Forecasting Climate Change
by Amy Lignor
As with anything in this world, it depends on whose opinion or observations you trust as to just how bad climate change is becoming.
As 2016 begins to wrap up, climate scientists, atmospheric physicists, chemists, oceanographers – you name it – no one can come up with any other explanation for climate change and the warming of our planet other than human activity. How fast is it happening? What impacts will occur next year? There are a list of questions, as always, but the only fact that never changes is that humans and the trouble we are causing is the main source of global warming.
Evidence is produced showing that changes in weather, oceans and ecosystems/habitats, come from natural causes, but the evidence is not prevalent. Human activities include releasing billions of tons of carbon dioxide, and other greenhouse gases, into the atmosphere each and every year. Climate changes will not cease, seeing as that the more greenhouse gases we emit, the larger future climate change problems will become.
It’s important to note that the global average temperature has increased by more than 1.5°F, with some regions of the world warming more than twice that amount. Greenhouse gases and their build-up are responsible for a list of troubles: from temperatures and precipitation patterns to the melting of glaciers to shifts in ecosystems that have negatively affected the length of growing seasons and the migration of birds.

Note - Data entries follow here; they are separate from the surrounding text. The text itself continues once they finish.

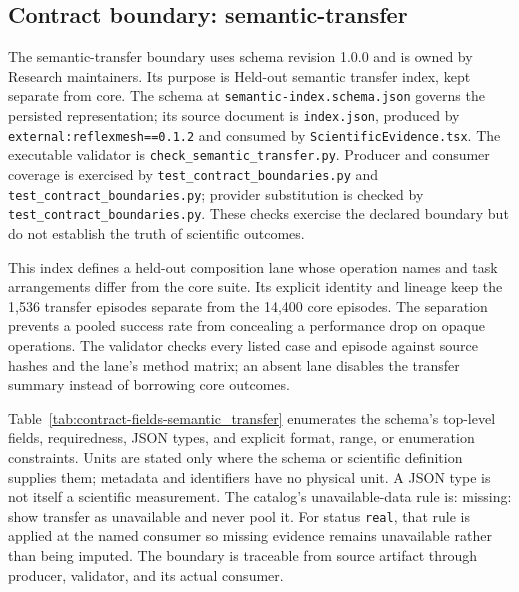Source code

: \subsection{Contract boundary: semantic-transfer}\label{sec:contract-semantic_transfer}
The semantic-transfer boundary uses schema revision 1.0.0 and is owned by Research maintainers. Its purpose is Held-out semantic transfer index, kept separate from core. The schema at \texttt{semantic-index.schema.json} governs the persisted representation; its source document is \texttt{index.json}, produced by \texttt{external:reflexmesh==0.1.2} and consumed by \texttt{Scientific\allowbreak{}Evidence.tsx}. The executable validator is \texttt{check\_\allowbreak{}semantic\_\allowbreak{}transfer.py}. Producer and consumer coverage is exercised by \texttt{test\_\allowbreak{}contract\_\allowbreak{}boundaries.py} and \texttt{test\_\allowbreak{}contract\_\allowbreak{}boundaries.py}; provider substitution is checked by \texttt{test\_\allowbreak{}contract\_\allowbreak{}boundaries.py}. These checks exercise the declared boundary but do not establish the truth of scientific outcomes.

This index defines a held-out composition lane whose operation names and task arrangements differ from the core suite. Its explicit identity and lineage keep the 1,536 transfer episodes separate from the 14,400 core episodes. The separation prevents a pooled success rate from concealing a performance drop on opaque operations. The validator checks every listed case and episode against source hashes and the lane's method matrix; an absent lane disables the transfer summary instead of borrowing core outcomes.

Table~\ref{tab:contract-fields-semantic_transfer} enumerates the schema's top-level fields, requiredness, JSON types, and explicit format, range, or enumeration constraints. Units are stated only where the schema or scientific definition supplies them; metadata and identifiers have no physical unit. A JSON type is not itself a scientific measurement. The catalog's unavailable-data rule is: missing: show transfer as unavailable and never pool it. For status \texttt{real}, that rule is applied at the named consumer so missing evidence remains unavailable rather than being imputed. The boundary is traceable from source artifact through producer, validator, and its actual consumer.

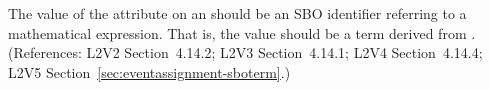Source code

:The value of the  attribute on an \EventAssignment should be an
SBO identifier referring to a mathematical expression.  That is, the value
should be a term derived from \sbomathformula.  (References: L2V2 Section~4.14.2;
L2V3 Section~4.14.1; L2V4 Section~4.14.4; L2V5 Section~\ref{sec:eventassignment-sboterm}.)
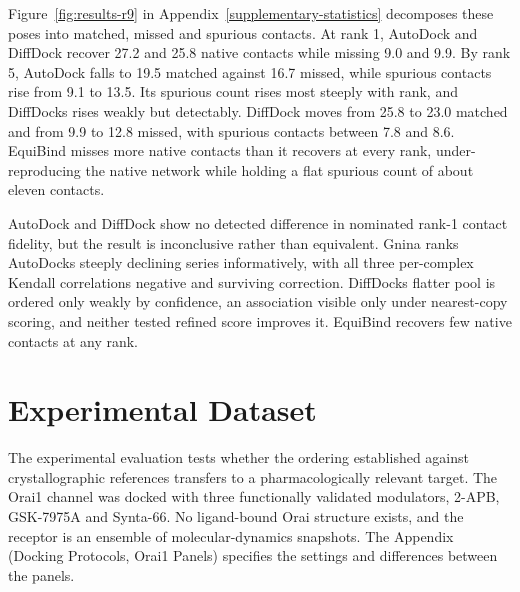 Figure~\ref{fig:results-r9} in Appendix~\ref{supplementary-statistics} decomposes these poses into matched, missed and spurious contacts. At rank 1, AutoDock and DiffDock recover 27.2 and 25.8 native contacts while missing 9.0 and 9.9. By rank 5, AutoDock falls to 19.5 matched against 16.7 missed, while spurious contacts rise from 9.1 to 13.5. Its spurious count rises most steeply with rank, and DiffDock\textquotesingle s rises weakly but detectably. DiffDock moves from 25.8 to 23.0 matched and from 9.9 to 12.8 missed, with spurious contacts between 7.8 and 8.6. EquiBind misses more native contacts than it recovers at every rank, under-reproducing the native network while holding a flat spurious count of about eleven contacts.

AutoDock and DiffDock show no detected difference in nominated rank-1 contact fidelity, but the result is inconclusive rather than equivalent. Gnina ranks AutoDock\textquotesingle s steeply declining series informatively, with all three per-complex Kendall correlations negative and surviving correction. DiffDock\textquotesingle s flatter pool is ordered only weakly by confidence, an association visible only under nearest-copy scoring, and neither tested refined score improves it. EquiBind recovers few native contacts at any rank.

\protect\hypertarget{_Toc235735934}{}{}

\hypertarget{experimental-dataset-1}{%
\section{Experimental Dataset}\label{experimental-dataset-1}}

The experimental evaluation tests whether the ordering established against crystallographic references transfers to a pharmacologically relevant target. The Orai1 channel was docked with three functionally validated modulators, 2-APB, GSK-7975A and Synta-66. No ligand-bound Orai structure exists, and the receptor is an ensemble of molecular-dynamics snapshots. The Appendix (Docking Protocols, Orai1 Panels) specifies the settings and differences between the panels.

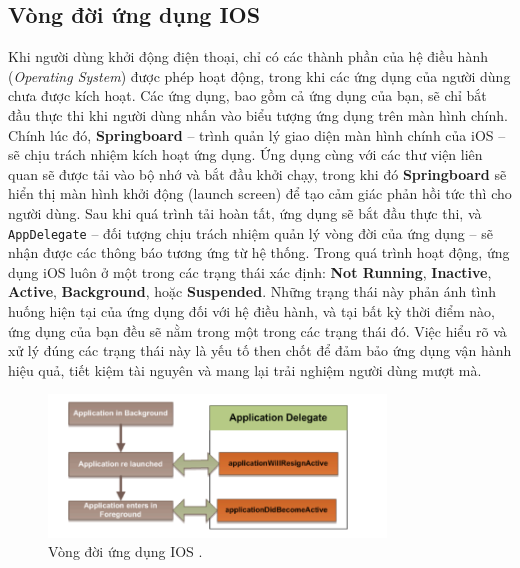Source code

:        
        \vspace{0.5em}
   \subsection{ Vòng đời ứng dụng IOS}	
        
            \hspace*{0.8cm}Khi người dùng khởi động điện thoại, chỉ có các thành phần của hệ điều hành (\textit{Operating System}) được phép hoạt động, trong khi các ứng dụng của người dùng chưa được kích hoạt. Các ứng dụng, bao gồm cả ứng dụng của bạn, sẽ chỉ bắt đầu thực thi khi người dùng nhấn vào biểu tượng ứng dụng trên màn hình chính. Chính lúc đó, \textbf{Springboard} – trình quản lý giao diện màn hình chính của iOS – sẽ chịu trách nhiệm kích hoạt ứng dụng. Ứng dụng cùng với các thư viện liên quan sẽ được tải vào bộ nhớ và bắt đầu khởi chạy, trong khi đó \textbf{Springboard} sẽ hiển thị màn hình khởi động (launch screen) để tạo cảm giác phản hồi tức thì cho người dùng. Sau khi quá trình tải hoàn tất, ứng dụng sẽ bắt đầu thực thi, và \texttt{AppDelegate} – đối tượng chịu trách nhiệm quản lý vòng đời của ứng dụng 
            – sẽ nhận được các thông báo tương ứng từ hệ thống.
            Trong quá trình hoạt động, ứng dụng iOS luôn ở một trong các trạng thái xác định: \textbf{Not Running}, \textbf{Inactive}, \textbf{Active}, \textbf{Background}, hoặc \textbf{Suspended}. Những trạng thái này phản ánh tình huống hiện tại của ứng dụng đối với hệ điều hành, và tại bất kỳ thời điểm nào, ứng dụng của bạn đều sẽ nằm trong một trong các trạng thái đó. Việc hiểu rõ và xử lý đúng các trạng thái này là yếu tố then chốt để đảm bảo ứng dụng vận hành hiệu quả, tiết kiệm tài nguyên và mang lại trải nghiệm người dùng mượt mà.
            
        \vspace{0.5em}
        \begin{figure}[H] %
            \centering
            \includegraphics[width=0.8\textwidth]{images/vongdoiios.png}
             \caption{Vòng đời ứng dụng IOS \cite{life cycle-IOS}.} 
            \label{fig:vongdoiios}
        \end{figure}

The EPA is not uncaring or silent about this problem. It was just recently, in 2016, that the EPA launched an online portal that actually provides local leaders with information and tools that will better equip them to handle climate changes. Based on the area they live in, this online service (Adaptation Resource Center/ARC-X) provides users with the info pertaining to their specific areas and concerns.
People may roll their eyes at this –i.e., “more useless government spending.” But the fact is this site is more than necessary. Recent statistics proved that the federal government incurred more than $357 billion in direct costs due to extreme weather conditions, storms, and fires over the past 10 years. Climate change is also expected to bring about highly significant financial challenges to everyone. Which is why the EPA designed ARC-X to help all local government officials.

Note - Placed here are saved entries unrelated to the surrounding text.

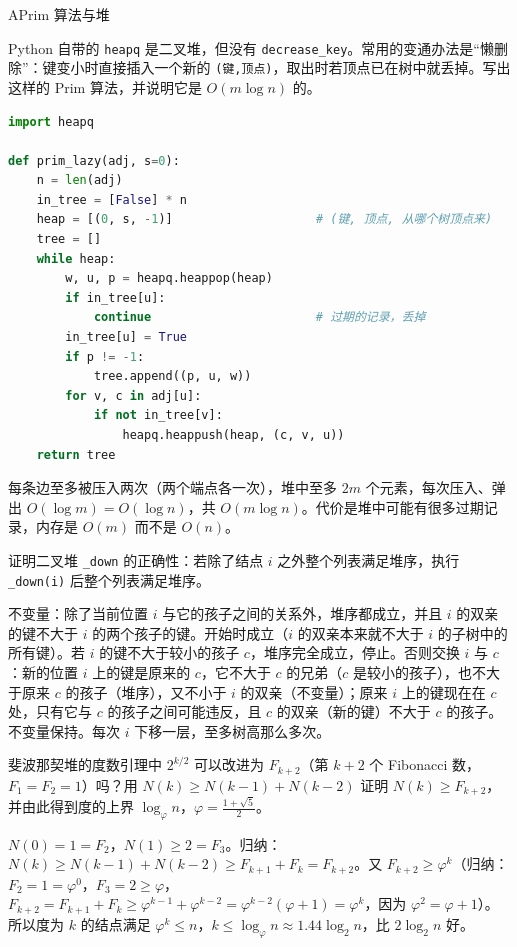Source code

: \begin{exercises}{A}{Prim 算法与堆}
\item\label{ex:mst-prim:A1} Python 自带的 \texttt{heapq} 是二叉堆，但没有 \texttt{decrease\_key}。常用的变通办法是“懒删除”：键变小时直接插入一个新的 \texttt{(键,顶点)}，取出时若顶点已在树中就丢掉。写出这样的 Prim 算法，并说明它是 $O(m\log n)$ 的。
\begin{solution}
\begin{lstlisting}[language=Python]
import heapq

def prim_lazy(adj, s=0):
    n = len(adj)
    in_tree = [False] * n
    heap = [(0, s, -1)]                    # (键, 顶点, 从哪个树顶点来)
    tree = []
    while heap:
        w, u, p = heapq.heappop(heap)
        if in_tree[u]:
            continue                       # 过期的记录，丢掉
        in_tree[u] = True
        if p != -1:
            tree.append((p, u, w))
        for v, c in adj[u]:
            if not in_tree[v]:
                heapq.heappush(heap, (c, v, u))
    return tree
\end{lstlisting}
每条边至多被压入两次（两个端点各一次），堆中至多 $2m$ 个元素，每次压入、弹出 $O(\log m)=O(\log n)$，共 $O(m\log n)$。代价是堆中可能有很多过期记录，内存是 $O(m)$ 而不是 $O(n)$。
\end{solution}

\item\label{ex:mst-prim:A2} 证明二叉堆 \texttt{\_down} 的正确性：若除了结点 $i$ 之外整个列表满足堆序，执行 \texttt{\_down(i)} 后整个列表满足堆序。
\begin{solution}
不变量：除了当前位置 $i$ 与它的孩子之间的关系外，堆序都成立，并且 $i$ 的双亲的键不大于 $i$ 的两个孩子的键。开始时成立（$i$ 的双亲本来就不大于 $i$ 的子树中的所有键）。若 $i$ 的键不大于较小的孩子 $c$，堆序完全成立，停止。否则交换 $i$ 与 $c$：新的位置 $i$ 上的键是原来的 $c$，它不大于 $c$ 的兄弟（$c$ 是较小的孩子），也不大于原来 $c$ 的孩子（堆序），又不小于 $i$ 的双亲（不变量）；原来 $i$ 上的键现在在 $c$ 处，只有它与 $c$ 的孩子之间可能违反，且 $c$ 的双亲（新的键）不大于 $c$ 的孩子。不变量保持。每次 $i$ 下移一层，至多树高那么多次。
\end{solution}

\item\label{ex:mst-prim:A3} 斐波那契堆的度数引理中 $2^{k/2}$ 可以改进为 $F_{k+2}$（第 $k+2$ 个 Fibonacci 数，$F_1=F_2=1$）吗？用 $N(k)\geqslant N(k-1)+N(k-2)$ 证明 $N(k)\geqslant F_{k+2}$，并由此得到度的上界 $\log_\varphi n$，$\varphi=\frac{1+\sqrt5}2$。
\begin{solution}
$N(0)=1=F_2$，$N(1)\geqslant2=F_3$。归纳：$N(k)\geqslant N(k-1)+N(k-2)\geqslant F_{k+1}+F_k=F_{k+2}$。又 $F_{k+2}\geqslant\varphi^k$（归纳：$F_2=1=\varphi^0$，$F_3=2\geqslant\varphi$，$F_{k+2}=F_{k+1}+F_k\geqslant\varphi^{k-1}+\varphi^{k-2}=\varphi^{k-2}(\varphi+1)=\varphi^k$，因为 $\varphi^2=\varphi+1$）。所以度为 $k$ 的结点满足 $\varphi^k\leqslant n$，$k\leqslant\log_\varphi n\approx1.44\log_2n$，比 $2\log_2n$ 好。
\end{solution}


\end{exercises}
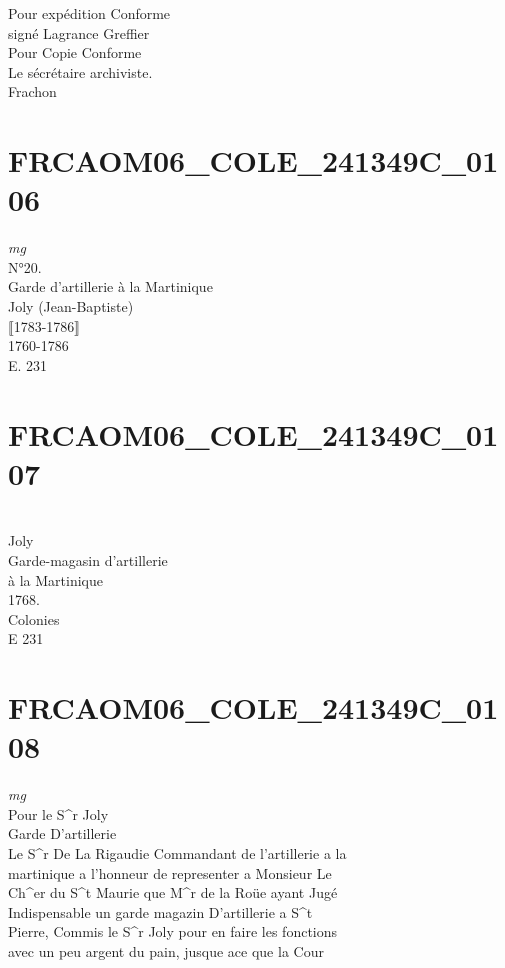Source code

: \documentclass{article}
\begin{document}
\begin{pages}
Pour expédition Conforme\\
signé Lagrance Greffier\\
Pour Copie Conforme\\
Le sécrétaire archiviste.\\
Frachon
\pend
\endnumbering\beginnumbering\section{FRCAOM06\_COLE\_241349C\_0106}
\vspace{0.5cm}\noindent
\textit{mg}
\footnotesize \\
N°20.
\normalsize \pstart
\\
Garde d'artillerie à la Martinique\\
Joly (Jean-Baptiste)\\
⟦1783-1786⟧\\
1760-1786\\
E. 231
\pend
\endnumbering\beginnumbering\section{FRCAOM06\_COLE\_241349C\_0107}\pstart
\\
Joly\\
Garde-magasin d'artillerie\\
à la Martinique\\
1768.\\
Colonies\\
E 231
\pend
\endnumbering\beginnumbering\section{FRCAOM06\_COLE\_241349C\_0108}
\vspace{0.5cm}\noindent
\textit{mg}
\footnotesize \\
Pour le S\^{}r Joly\\
Garde D'artillerie
\normalsize \pstart
\\
Le S\^{}r De La Rigaudie Commandant de l'artillerie a la\\
martinique a l'honneur de representer a Monsieur Le\\
Ch\^{}er du S\^{}t Maurie que M\^{}r de la Roüe ayant Jugé\\
Indispensable un garde magazin D'artillerie a S\^{}t\\
Pierre, Commis le S\^{}r Joly pour en faire les fonctions\\
avec un peu argent du pain, jusque ace que la Cour\\

\end{pages}
\end{document}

EPA Administrator Gina McCarthy, stated that: “From floods and droughts to dangerous heat islands and other public health effects, communities are facing the very real impacts of climate change. ARC-X is a powerful new tool that can help local governments continue to deliver reliable, cost-effective services even as the climate changes.”
The system is not only about telling people what is coming in regards to dangerous weather or the ill effects of climate change, it actually guides people through the process of how best to adapt to the changes that have already come about. They can adapt and address their specific risks and problems, and read case studies done on towns and communities that have already successfully adapted, so others may learn from them.
Yes, no matter who sits in the chair in The White House, climate change and ecosystem issues will continue. And, yes, there will be money spent in many areas in an attempt to stop what seems to be a constantly-increasing problem that will continue to get worse until we learn how to reduce greenhouse gas emissions.
We have done good work, thus far. From wind energy to solar shields to environmental projects that are saving trees, forests and better serving industry, work is most certainly being done correctly. But more has to happen. Global warming was projected to not only continue during the 21st century, but intensify. Therefore, the most aggressive action needs to be taken by us – the world’s population – in order to literally save this planet for the next generation to be able to “breathe” a little easier.